7. The rivaroxaban orally soluble film composition according to any one of claims 1 to 6, characterized in that: The thickness of the rivaroxaban orally soluble film composition is 10 μm to 300 μm; And / or, The rivaroxaban orally disintegrating film composition described herein can completely disintegrate within 60 seconds in 1000 mL of simulated saliva at 37±1 °C.

8. The method of preparing the film composition for oral administration of rivaroxaban according to any one of claims 1 to 7, characterized in that Includes the following steps: 1) Dissolve the film-forming material in water at 25℃~70℃ to form a solution; 2) At room temperature, add all components except the active drug to the solution obtained in step 1), stir until homogeneous to obtain a blank gel solution; 3) Place the active drug in the blank gel obtained in step 2), stir until it is evenly dispersed, and degas to obtain the drug-containing gel; 4) The drug-containing adhesive solution obtained in step 3) after degassing is evenly coated onto the release film using a coating machine, heated, dried, and cut to obtain the rivaroxaban orally soluble film composition.

9. The use of the rivaroxaban orally disintegrating film composition according to any one of claims 1 to 7 in the preparation of pharmaceutical formulations for the prevention and / or treatment of venous thrombosis and stroke; Preferably, the pharmaceutical preparation is an orally disintegrating film.

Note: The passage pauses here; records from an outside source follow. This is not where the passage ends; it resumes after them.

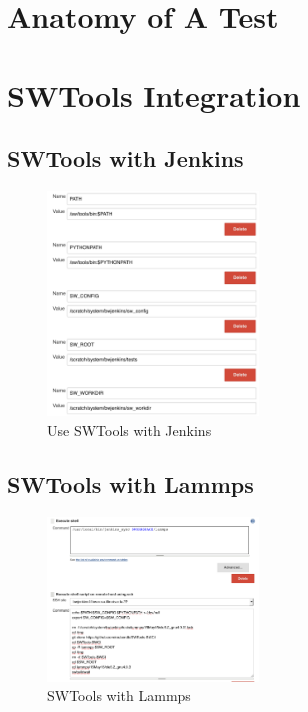\documentclass[10pt, conference, compsocconf]{IEEEtran}
\begin{document}
\section{Anatomy of A Test}
\label{sec:TestAnatomy}


\section{SWTools Integration}
\label{sec:SWToolsIntegration}
\subsection{SWTools with Jenkins}
\begin{figure}[H]
\centering
\includegraphics[width=0.5\textwidth]{swtools-Jenkins}
\caption{ Use SWTools with Jenkins }
\label{fig:swtools-jenkins}
\end{figure}

\subsection{SWTools with Lammps}
\begin{figure}[H]
\centering
\includegraphics[width=0.5\textwidth]{swtools-lammps-jenkins}
\caption{ SWTools with Lammps }
\label{fig:swtools-lammps-jenkins}
\end{figure}
\end{document}
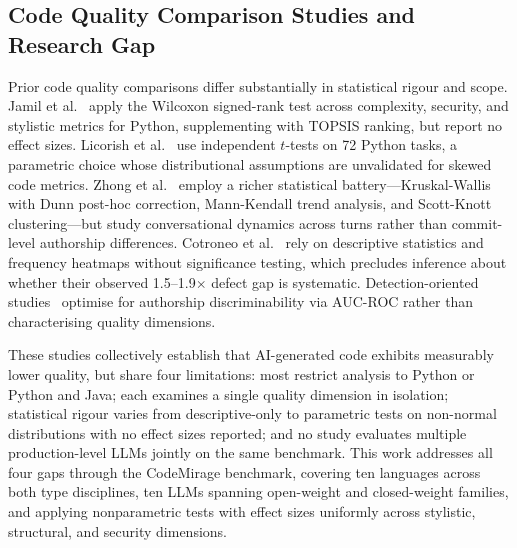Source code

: \subsection{Code Quality Comparison Studies and Research Gap}
\label{sec:related-work-stats}

Prior code quality comparisons differ substantially in statistical rigour and scope. Jamil et al.~\cite{jamil2025can} apply the Wilcoxon signed-rank test across complexity, security, and stylistic metrics for Python, supplementing with TOPSIS ranking, but report no effect sizes. Licorish et al.~\cite{licorish2025comparing} use independent $t$-tests on 72 Python tasks, a parametric choice whose distributional assumptions are unvalidated for skewed code metrics. Zhong et al.~\cite{zhong2025developer} employ a richer statistical battery---Kruskal-Wallis with Dunn post-hoc correction, Mann-Kendall trend analysis, and Scott-Knott clustering---but study conversational dynamics across turns rather than commit-level authorship differences. Cotroneo et al.~\cite{cotroneo2025} rely on descriptive statistics and frequency heatmaps without significance testing, which precludes inference about whether their observed 1.5--1.9$\times$ defect gap is systematic. Detection-oriented studies~\cite{xu2024distinguishing, rahman2024automatic} optimise for authorship discriminability via AUC-ROC rather than characterising quality dimensions.

These studies collectively establish that AI-generated code exhibits measurably lower quality, but share four limitations: most restrict analysis to Python or Python and Java; each examines a single quality dimension in isolation; statistical rigour varies from descriptive-only to parametric tests on non-normal distributions with no effect sizes reported; and no study evaluates multiple production-level LLMs jointly on the same benchmark. This work addresses all four gaps through the CodeMirage benchmark, covering ten languages across both type disciplines, ten LLMs spanning open-weight and closed-weight families, and applying nonparametric tests with effect sizes uniformly across stylistic, structural, and security dimensions.
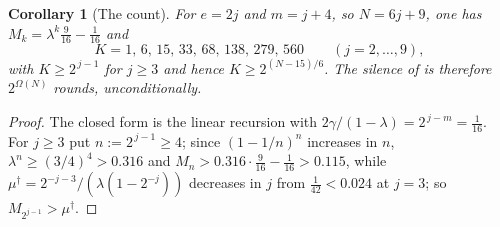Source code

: \documentclass[11pt]{article}
\theoremstyle{plain}
\newtheorem{corollary}[theorem]{Corollary}
\theoremstyle{definition}
\begin{document}
\begin{corollary}[The count]\label{cor:wedge-count}
For $e=2j$ and $m=j+4$, so $N=6j+9$, one has
$M_k=\lambda^k\tfrac9{16}-\tfrac1{16}$ and
\[
  K=1,\,6,\,15,\,33,\,68,\,138,\,279,\,560\qquad(j=2,\dots,9),
\]
with $K\ge2^{\,j-1}$ for $j\ge3$ and hence $K\ge2^{(N-15)/6}$. The
silence of  is therefore $2^{\Omega(N)}$ rounds,
unconditionally.
\end{corollary}

\begin{proof}
The closed form is the linear recursion with
$2\gamma/(1-\lambda)=2^{\,j-m}=\tfrac1{16}$. For $j\ge3$ put
$n:=2^{\,j-1}\ge4$; since $(1-1/n)^n$ increases in $n$,
$\lambda^n\ge(3/4)^4>0.316$ and $M_n>0.316\cdot\tfrac9{16}-\tfrac1{16}>0.115$,
while $\mu^{\dagger}=2^{-j-3}/(\lambda(1-2^{-j}))$ decreases in $j$ from
$\tfrac1{42}<0.024$ at $j=3$; so $M_{2^{j-1}}>\mu^{\dagger}$.
\end{proof}
\end{document}
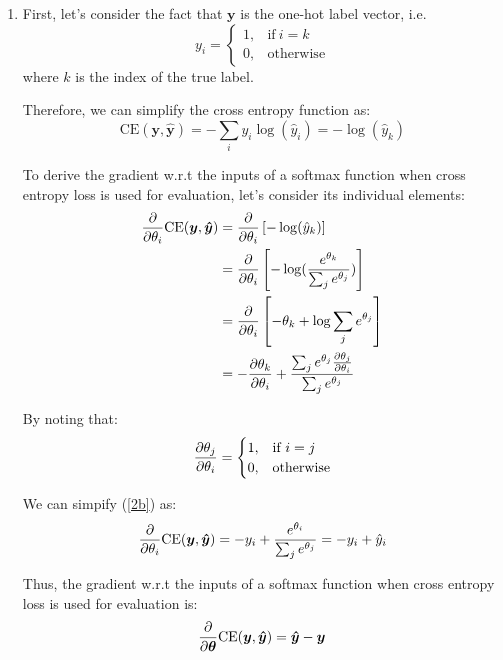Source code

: \documentclass[10pt,reqno]{amsart}
\begin{document}
\begin{enumerate}[topsep=0pt,itemsep=3ex,partopsep=1ex,parsep=1ex]
\begin{enumerate}[itemsep=2ex]
  \item
    First, let's consider the fact that $\bm{y}$ is the one-hot label vector, i.e.
    \begin{equation*}
      y_i = 
      \begin{cases}
        1, & \text{if}\ i=k \\
        0, & \text{otherwise}
      \end{cases}
    \end{equation*}
    where $k$ is the index of the true label. 
    
    Therefore, we can simplify the cross entropy function as:
    \begin{equation*}
      \text{CE}(\bm{y}, \bm{\hat{y}})
        = - \sum_i y_i \log(\hat{y}_i)
        = - \log(\hat{y}_k)
    \end{equation*}

    To derive the gradient w.r.t the inputs of a softmax function when cross entropy loss
    is used for evaluation, let's consider its individual elements:
    \begin{align}
      \frac{\partial}{\partial \theta_i} \text{CE}(\bm{y}, \bm{\hat{y}})
      &= \frac{\partial}{\partial \theta_i} \left[ - \log(\hat{y}_k) \right] \nonumber \\
      &= \frac{\partial}{\partial \theta_i} \left[ - \log(\frac{e^{\theta_k}}{\sum_j e^{\theta_j}}) \right] \nonumber \\
      &= \frac{\partial}{\partial \theta_i} \left[ -\theta_k + \log \sum_j e^{\theta_j} \right] \nonumber \\
      &= - \frac{\partial \theta_k}{\partial \theta_i} + \frac{\sum_j e^{\theta_j} \frac{\partial \theta_j}{\partial \theta_i}}{\sum_j e^{\theta_j}} \label{2b}
    \end{align}

    By noting that:
    \begin{equation*}
      \frac{\partial \theta_j}{\partial \theta_i} = 
      \begin{cases}
        1, & \text{if}\ i=j \\
        0, & \text{otherwise}
      \end{cases}
    \end{equation*}

    We can simpify (\ref{2b}) as:
    \begin{equation*}
      \frac{\partial}{\partial \theta_i} \text{CE}(\bm{y}, \bm{\hat{y}})
      = - y_i + \frac{e^{\theta_i}}{\sum_j e^{\theta_j}} 
      = - y_i + \hat{y}_i 
    \end{equation*}

    Thus, the gradient w.r.t the inputs of a softmax function when cross entropy loss
    is used for evaluation is:
    \begin{equation*}
      \frac{\partial}{\partial \bm{\theta}} \text{CE}(\bm{y}, \bm{\hat{y}}) = \bm{\hat{y}} - \bm{y}
    \end{equation*}


\end{enumerate}
\end{enumerate}
\end{document}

10. A pharmaceutical preparation comprising the rivaroxaban orally disintegrating film composition as described in any one of claims 1 to 7, preferably the pharmaceutical preparation being an orally disintegrating film.

11. A method for preventing and / or treating venous thrombosis and stroke, comprising administering to a patient in need a therapeutically effective amount of the rivaroxaban orally disintegrating composition of any one of claims 1 to 7 or the pharmaceutical preparation of claim 10.